* Task brief *
Sort through the data and copy the lines holding the word "certain".

Plain-text document sources
*-*-*
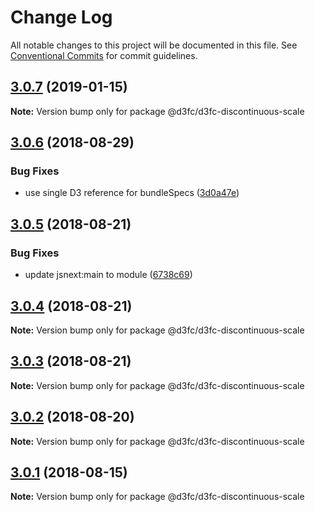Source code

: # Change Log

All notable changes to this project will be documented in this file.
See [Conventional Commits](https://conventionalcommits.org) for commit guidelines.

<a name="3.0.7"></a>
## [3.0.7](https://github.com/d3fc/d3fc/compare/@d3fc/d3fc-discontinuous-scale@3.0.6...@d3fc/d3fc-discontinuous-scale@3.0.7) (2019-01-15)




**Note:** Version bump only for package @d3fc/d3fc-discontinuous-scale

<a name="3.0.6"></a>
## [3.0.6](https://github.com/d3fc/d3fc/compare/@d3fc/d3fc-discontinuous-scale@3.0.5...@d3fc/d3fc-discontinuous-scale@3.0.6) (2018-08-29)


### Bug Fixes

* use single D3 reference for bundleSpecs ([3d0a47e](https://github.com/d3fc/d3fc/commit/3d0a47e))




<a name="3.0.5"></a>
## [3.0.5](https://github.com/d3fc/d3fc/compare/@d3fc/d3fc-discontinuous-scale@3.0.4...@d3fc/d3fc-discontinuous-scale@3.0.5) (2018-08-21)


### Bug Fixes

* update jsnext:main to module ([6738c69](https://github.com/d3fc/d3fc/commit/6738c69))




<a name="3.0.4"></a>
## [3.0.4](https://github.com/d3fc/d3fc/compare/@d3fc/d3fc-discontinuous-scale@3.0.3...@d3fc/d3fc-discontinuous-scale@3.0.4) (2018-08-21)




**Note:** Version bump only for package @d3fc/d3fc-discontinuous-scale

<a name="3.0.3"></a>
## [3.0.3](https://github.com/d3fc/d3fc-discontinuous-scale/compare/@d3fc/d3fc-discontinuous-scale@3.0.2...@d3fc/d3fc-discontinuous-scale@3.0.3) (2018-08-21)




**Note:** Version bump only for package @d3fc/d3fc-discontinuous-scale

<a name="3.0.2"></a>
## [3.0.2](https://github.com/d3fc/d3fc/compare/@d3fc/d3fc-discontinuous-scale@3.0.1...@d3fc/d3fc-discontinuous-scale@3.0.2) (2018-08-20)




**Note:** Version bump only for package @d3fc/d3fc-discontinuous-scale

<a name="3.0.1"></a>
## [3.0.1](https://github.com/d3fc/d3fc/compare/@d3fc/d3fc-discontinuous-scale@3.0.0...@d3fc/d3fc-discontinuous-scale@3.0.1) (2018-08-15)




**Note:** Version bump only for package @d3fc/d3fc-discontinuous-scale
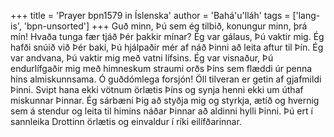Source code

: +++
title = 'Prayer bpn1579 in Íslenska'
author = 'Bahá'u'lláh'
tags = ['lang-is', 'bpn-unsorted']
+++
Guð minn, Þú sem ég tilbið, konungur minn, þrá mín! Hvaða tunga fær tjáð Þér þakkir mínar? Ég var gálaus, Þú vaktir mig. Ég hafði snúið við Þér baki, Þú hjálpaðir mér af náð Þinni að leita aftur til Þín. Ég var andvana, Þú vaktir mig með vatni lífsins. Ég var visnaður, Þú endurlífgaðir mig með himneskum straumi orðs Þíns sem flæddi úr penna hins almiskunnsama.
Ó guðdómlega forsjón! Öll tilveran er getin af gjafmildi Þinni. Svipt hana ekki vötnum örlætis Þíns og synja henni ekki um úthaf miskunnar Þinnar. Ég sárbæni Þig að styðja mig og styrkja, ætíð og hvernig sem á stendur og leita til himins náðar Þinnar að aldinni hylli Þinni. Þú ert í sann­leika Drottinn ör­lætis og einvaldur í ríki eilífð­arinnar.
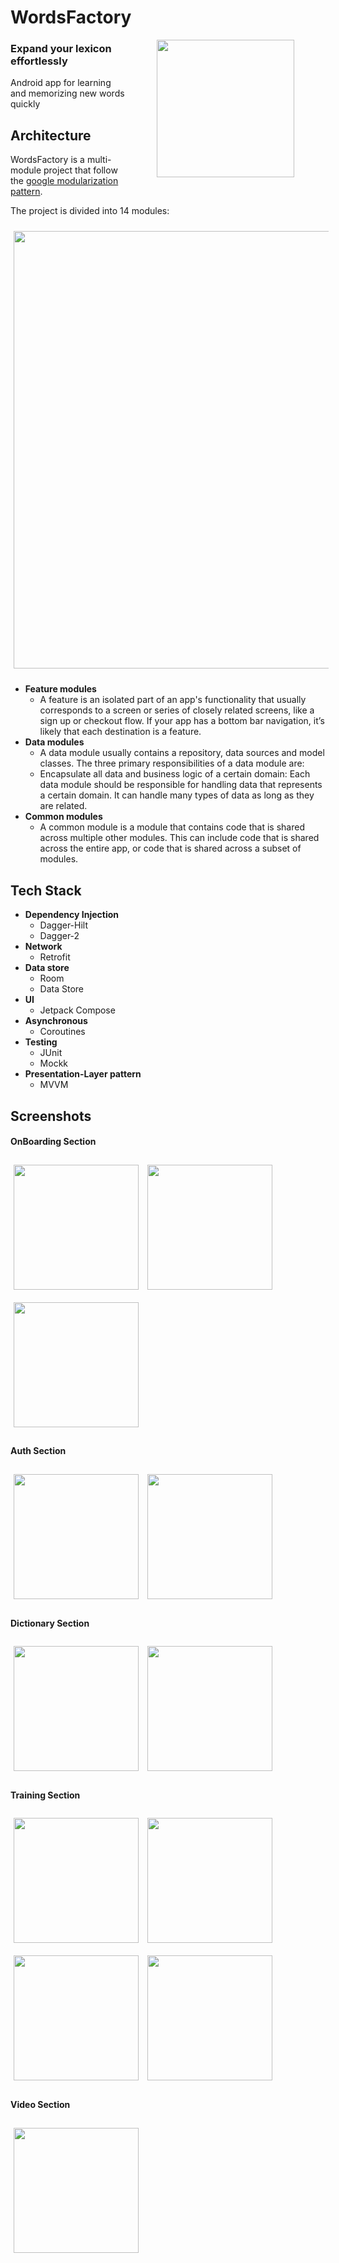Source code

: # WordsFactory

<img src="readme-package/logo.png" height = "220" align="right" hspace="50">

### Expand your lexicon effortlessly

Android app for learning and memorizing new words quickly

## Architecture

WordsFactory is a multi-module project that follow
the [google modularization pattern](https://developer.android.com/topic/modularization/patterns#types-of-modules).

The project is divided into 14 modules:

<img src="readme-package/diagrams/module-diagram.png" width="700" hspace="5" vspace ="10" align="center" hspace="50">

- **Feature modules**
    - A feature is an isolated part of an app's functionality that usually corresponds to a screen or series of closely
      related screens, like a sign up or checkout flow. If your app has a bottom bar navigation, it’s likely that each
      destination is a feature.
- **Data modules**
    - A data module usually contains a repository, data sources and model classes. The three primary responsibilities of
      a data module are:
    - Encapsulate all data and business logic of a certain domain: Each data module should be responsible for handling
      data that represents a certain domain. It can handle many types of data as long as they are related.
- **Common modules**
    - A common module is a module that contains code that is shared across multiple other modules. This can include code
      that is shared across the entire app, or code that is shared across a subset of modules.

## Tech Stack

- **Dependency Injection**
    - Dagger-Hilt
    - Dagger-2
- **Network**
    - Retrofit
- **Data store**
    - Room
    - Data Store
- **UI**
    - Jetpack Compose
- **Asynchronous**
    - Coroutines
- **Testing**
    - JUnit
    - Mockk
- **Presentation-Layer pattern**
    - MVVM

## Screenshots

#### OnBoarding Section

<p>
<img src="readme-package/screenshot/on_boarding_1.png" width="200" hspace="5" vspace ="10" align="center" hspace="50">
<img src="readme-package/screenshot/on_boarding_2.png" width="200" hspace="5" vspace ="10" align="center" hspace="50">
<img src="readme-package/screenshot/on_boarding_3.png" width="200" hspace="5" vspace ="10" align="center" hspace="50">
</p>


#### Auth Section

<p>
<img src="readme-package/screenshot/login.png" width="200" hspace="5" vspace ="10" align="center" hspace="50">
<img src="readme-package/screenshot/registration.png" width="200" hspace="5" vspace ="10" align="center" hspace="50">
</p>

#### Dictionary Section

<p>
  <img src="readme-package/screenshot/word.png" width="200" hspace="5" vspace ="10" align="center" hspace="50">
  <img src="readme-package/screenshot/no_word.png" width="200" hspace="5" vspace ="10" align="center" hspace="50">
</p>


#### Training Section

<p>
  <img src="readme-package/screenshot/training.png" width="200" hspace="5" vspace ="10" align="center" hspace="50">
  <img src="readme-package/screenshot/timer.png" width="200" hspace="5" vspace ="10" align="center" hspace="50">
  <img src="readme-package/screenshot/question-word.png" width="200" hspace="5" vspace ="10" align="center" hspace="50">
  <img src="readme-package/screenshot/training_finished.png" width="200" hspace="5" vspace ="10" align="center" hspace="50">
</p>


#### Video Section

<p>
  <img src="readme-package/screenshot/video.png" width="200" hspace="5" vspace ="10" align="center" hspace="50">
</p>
*-*-*
* Answer for this exercise *
    - Encapsulate all data and business logic of a certain domain: Each data module should be responsible for handling
      data that represents a certain domain. It can handle many types of data as long as they are related.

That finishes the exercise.